Intervenendo al Congresso mondiale delle confederazioni sindacali che si è tenuto a Melbourne, il primo ministro Anthony Albanese ha escluso la scorporazione del disegno di legge, aggiungendo che annullerebbe lo scopo principale della riforma, che è quello di aumentare i salari.

Concentrandosi sull’aspetto più controverso della proposta, ovvero i negoziati su salari e condizioni di una categoria, con più di un datore di lavoro, Albanese ha detto: “Sappiamo che c’è chi si oppone ai cambiamenti, perché obietta che i lavoratori ricevano un’equa retribuzione per una questione ideologica e perché porterà alla fine del mondo.

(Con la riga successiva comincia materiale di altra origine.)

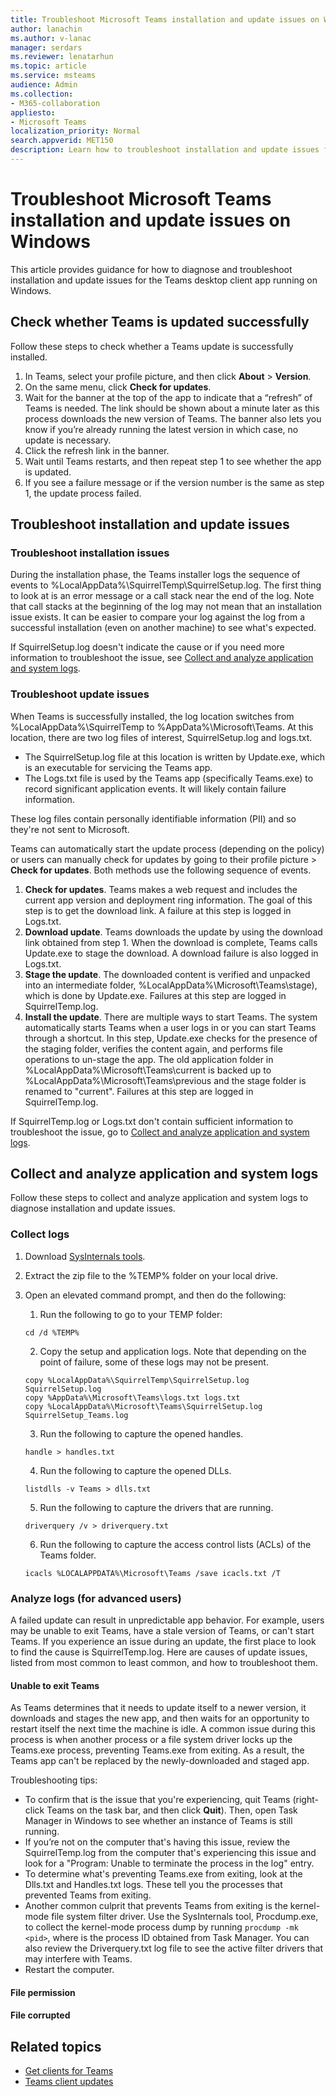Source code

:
 ```yaml
---
title: Troubleshoot Microsoft Teams installation and update issues on Windows
author: lanachin
ms.author: v-lanac
manager: serdars
ms.reviewer: lenatarhun
ms.topic: article
ms.service: msteams
audience: Admin
ms.collection: 
- M365-collaboration
appliesto: 
- Microsoft Teams
localization_priority: Normal
search.appverid: MET150
description: Learn how to troubleshoot installation and update issues for the Teams desktop client app on Windows. 
---
```


# Troubleshoot Microsoft Teams installation and update issues on Windows

This article provides guidance for how to diagnose and troubleshoot installation and update issues for the Teams desktop client app running on Windows.

## Check whether Teams is updated successfully

Follow these steps to check whether a Teams update is successfully installed.

1. In Teams, select your profile picture, and then click **About** > **Version**.
2. On the same menu, click **Check for updates**.
3. Wait for the banner at the top of the app to indicate that a “refresh” of Teams is needed. The link should be shown about a minute later as this process downloads the new version of Teams. The banner also lets you know if you’re already running the latest version in which case, no update is necessary.
4. Click the refresh link in the banner.
5. Wait until Teams restarts, and then repeat step 1 to see whether the app is updated.
6. If you see a failure message or if the version number is the same as step 1, the update process failed.

## Troubleshoot installation and update issues

### Troubleshoot installation issues

During the installation phase, the Teams installer logs the sequence of events to %LocalAppData%\SquirrelTemp\SquirrelSetup.log. The first thing to look at is an error message or a call stack near the end of the log. Note that call stacks at the beginning of the log may not mean that an installation issue exists. It can be easier to compare your log against the log from a successful installation (even on another machine) to see what's expected.

If SquirrelSetup.log doesn't indicate the cause or if you need more information to troubleshoot the issue, see [Collect and analyze application and system logs](#collect-and-analyze-application-and-system-logs).

### Troubleshoot update issues

When Teams is successfully installed, the log location switches from %LocalAppData%\SquirrelTemp to %AppData%\Microsoft\Teams. At this location, there are two log files of interest, SquirrelSetup.log and logs.txt.

- The SquirrelSetup.log file at this location is written by Update.exe, which is an executable for servicing the Teams app. 
- The Logs.txt file is used by the Teams app (specifically Teams.exe) to record significant application events. It will likely contain failure information.

These log files contain personally identifiable information (PII) and so they're not sent to Microsoft.

Teams can automatically start the update process (depending on the policy) or users can manually check for updates by going to their profile picture > **Check for updates**. Both methods use the following sequence of events.

1. **Check for updates**. Teams makes a web request and includes the current app version and deployment ring information. The goal of this step is to get the download link. A failure at this step is logged in Logs.txt.
2. **Download update**. Teams downloads the update by using the download link obtained from step 1. When the download is complete, Teams calls Update.exe to stage the download. A download failure is also logged in Logs.txt.
3. **Stage the update**. The downloaded content is verified and unpacked into an intermediate folder, %LocalAppData%\Microsoft\Teams\stage), which is done by Update.exe. Failures at this step are logged in SquirrelTemp.log.
4. **Install the update**. There are multiple ways to start Teams. The system automatically starts Teams when a user logs in or you can start Teams through a shortcut. In this step, Update.exe checks for the presence of the staging folder, verifies the content again, and performs file operations to un-stage the app. The old application folder in %LocalAppData%\Microsoft\Teams\current is backed up to %LocalAppData%\Microsoft\Teams\previous and the stage folder is renamed to "current". Failures at this step are logged in SquirrelTemp.log.

If SquirrelTemp.log or Logs.txt don't contain sufficient information to troubleshoot the issue, go to [Collect and analyze application and system logs](#collect-and-analyze-application-and-system-logs).

## Collect and analyze application and system logs

Follow these steps to collect and analyze application and system logs to diagnose installation and update issues.

### Collect logs

1. Download [SysInternals tools](https://download.sysinternals.com/files/SysinternalsSuite.zip).
2. Extract the zip file to the %TEMP% folder on your local drive.
3. Open an elevated command prompt, and then do the following:

    1. Run the following to go to your TEMP folder:
    
    ```
    cd /d %TEMP%
    ```
    2. Copy the setup and application logs. Note that depending on the point of failure, some of these logs may not be present.
    
    ```
    copy %LocalAppData%\SquirrelTemp\SquirrelSetup.log SquirrelSetup.log
    copy %AppData%\Microsoft\Teams\logs.txt logs.txt
    copy %LocalAppData%\Microsoft\Teams\SquirrelSetup.log SquirrelSetup_Teams.log
    ```
    3. Run the following to capture the opened handles.

    ```
    handle > handles.txt
    ```

    4. Run the following to capture the opened DLLs.

    ```
    listdlls -v Teams > dlls.txt
    ```
    5. Run the following to capture the drivers that are running.

    ```
    driverquery /v > driverquery.txt
    ```

    6. Run the following to capture the access control lists (ACLs) of the Teams folder.

    ``` 
    icacls %LOCALAPPDATA%\Microsoft\Teams /save icacls.txt /T
    ```

### Analyze logs (for advanced users)

A failed update can result in unpredictable app behavior. For example, users may be unable to exit Teams, have a stale version of Teams, or can't start Teams. If you experience an issue during an update, the first place to look to find the cause is SquirrelTemp.log. Here are causes of update issues, listed from most common to least common, and how to troubleshoot them.

#### Unable to exit Teams

As Teams determines that it needs to update itself to a newer version, it downloads and stages the new app, and then waits for an opportunity to restart itself the next time the machine is idle. A common issue during this process is when another process or a file system driver locks up the Teams.exe process, preventing Teams.exe from exiting. As a result, the Teams app can't be replaced by the newly-downloaded and staged app.

Troubleshooting tips: 

- To confirm that is the issue that you're experiencing, quit Teams (right-click Teams on the task bar, and then click **Quit**). Then, open Task Manager in Windows to see whether an instance of Teams is still running.  
- If you’re not on the computer that's having this issue, review the SquirrelTemp.log from the computer that's experiencing this issue and look for a "Program: Unable to terminate the process in the log" entry.
- To determine what's preventing Teams.exe from exiting, look at the Dlls.txt and Handles.txt logs. These tell you the processes that prevented Teams from exiting.
- Another common culprit that prevents Teams from exiting is the kernel-mode file system filter driver. Use the SysInternals tool, Procdump.exe, to collect the kernel-mode process dump by running ```procdump -mk <pid>```, where <pid> is the process ID obtained from Task Manager. You can also review the Driverquery.txt log file to see the active filter drivers that may interfere with Teams.
- Restart the computer.

#### File permission

#### File corrupted

## Related topics

- [Get clients for Teams](get-clients.md)
- [Teams client updates](teams-client-update.md)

Dicono sempre le stesse cose, e si sbagliano sempre, e noi proseguiremo sulla nostra strada”.

La segretaria della Confederazione sindacale australiana, Sally McManus, ha respinto la teoria delle organizzazioni di rappresentanza delle imprese che le negoziazioni con più datori di lavoro di una categoria porterà a un aumento delle agitazioni industriali: “La misura sono gli aumenti salariali, non gli scioperi”.

Il passaggio della riforma Secure Jobs, Better Pay dipenderà dal voto del senatore indipendente dell’ACT, David Pocock, che sta negoziando con il ministro delle Relazioni industriali, Tony Burke, su una serie di questioni, non ultima la definizione di piccole impresa, che non rientrerà nei negoziati con più di un datore di lavoro.

“Una delle preoccupazioni maggiori della riforma è l’impatto che avrà sulle piccole imprese, al momento considerate tale se hanno meno di 15 dipendenti – ha detto Pocock – e che a mio avviso dovrebbero avere più lavoratori per essere incluse nei negoziati con più datori di lavoro”.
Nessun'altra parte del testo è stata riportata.